Pleading

In the absence of statutes covering the operation and management of airplanes at the time and place of an accident, the ordinary rules of negligence are applicable to cases of damage to persons and property caused by aircraft[i].

The requisite elements of a negligence cause of action are[ii]:

  • a duty of care owed by defendant to plaintiff;
  • defendant negligently breached the duty of care; and
  • the breach was the proximate cause of plaintiff’s injury.

 

In Holt v. Am. Med. Sys., 1997 U.S. Dist. LEXIS 24194 (C.D. Cal. June 6, 1997), the court held that a plaintiff alleging negligence must establish, by a preponderance of the evidence, that a defendant’s negligence proximately caused plaintiff’s harm.
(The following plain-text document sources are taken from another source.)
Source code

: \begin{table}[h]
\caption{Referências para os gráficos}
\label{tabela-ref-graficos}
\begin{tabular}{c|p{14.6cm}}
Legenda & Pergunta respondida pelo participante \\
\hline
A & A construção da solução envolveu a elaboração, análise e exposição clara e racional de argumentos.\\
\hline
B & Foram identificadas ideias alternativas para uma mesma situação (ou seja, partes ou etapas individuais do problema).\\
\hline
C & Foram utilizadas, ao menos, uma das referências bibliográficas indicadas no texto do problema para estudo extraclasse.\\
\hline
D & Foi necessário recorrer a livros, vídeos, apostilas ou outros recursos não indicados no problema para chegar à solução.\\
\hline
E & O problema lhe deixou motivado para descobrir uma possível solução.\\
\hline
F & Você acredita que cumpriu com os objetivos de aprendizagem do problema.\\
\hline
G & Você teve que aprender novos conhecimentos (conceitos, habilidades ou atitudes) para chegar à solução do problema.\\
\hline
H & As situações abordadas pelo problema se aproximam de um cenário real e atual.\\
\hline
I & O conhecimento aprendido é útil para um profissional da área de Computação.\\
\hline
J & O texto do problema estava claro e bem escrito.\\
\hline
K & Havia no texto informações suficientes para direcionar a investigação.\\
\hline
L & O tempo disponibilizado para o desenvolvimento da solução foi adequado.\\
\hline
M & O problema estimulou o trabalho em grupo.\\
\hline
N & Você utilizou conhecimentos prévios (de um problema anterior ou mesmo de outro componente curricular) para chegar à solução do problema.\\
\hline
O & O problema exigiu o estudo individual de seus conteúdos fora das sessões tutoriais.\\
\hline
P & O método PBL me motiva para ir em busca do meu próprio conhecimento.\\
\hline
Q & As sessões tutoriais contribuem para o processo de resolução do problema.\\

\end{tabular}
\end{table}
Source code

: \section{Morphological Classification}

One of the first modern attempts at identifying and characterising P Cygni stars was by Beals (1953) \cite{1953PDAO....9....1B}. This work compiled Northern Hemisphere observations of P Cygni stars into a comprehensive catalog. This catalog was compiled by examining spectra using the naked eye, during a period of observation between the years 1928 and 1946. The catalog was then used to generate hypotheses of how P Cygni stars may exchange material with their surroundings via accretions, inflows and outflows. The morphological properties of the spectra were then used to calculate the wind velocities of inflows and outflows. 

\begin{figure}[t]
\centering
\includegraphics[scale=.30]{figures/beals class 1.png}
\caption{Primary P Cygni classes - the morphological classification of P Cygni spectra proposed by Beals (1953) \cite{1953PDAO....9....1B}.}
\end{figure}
The foreseeability of the risk of injury is a major consideration in determining the existence of a duty of reasonable care[iii].  The fact-specific analysis of whether a duty of reasonable care arises also involves identifying, weighing, and balancing several factors, such as:

  • the relationship of the parties,
  • the nature of the attendant risk,
  • the opportunity and ability to exercise care, and
  • the public interest in the proposed solution.

 

Further, a plaintiff must demonstrate four elements to establish a negligence per se claim[iv]:

  • the defendant violated a statute;
  • the statutory violation proximately caused injury;
  • the injury was the type that the statute was intended to prevent; and
  • the injured person was one of the class for whose protection the statute was adopted.

 

The maxim of res ipsa loquitur is applicable to airplane accidents.  In a case where the maxim res ipsa loquitur is applicable, a plaintiff does not lose the benefit of it by alleging specific acts of negligence which he fails to prove[v].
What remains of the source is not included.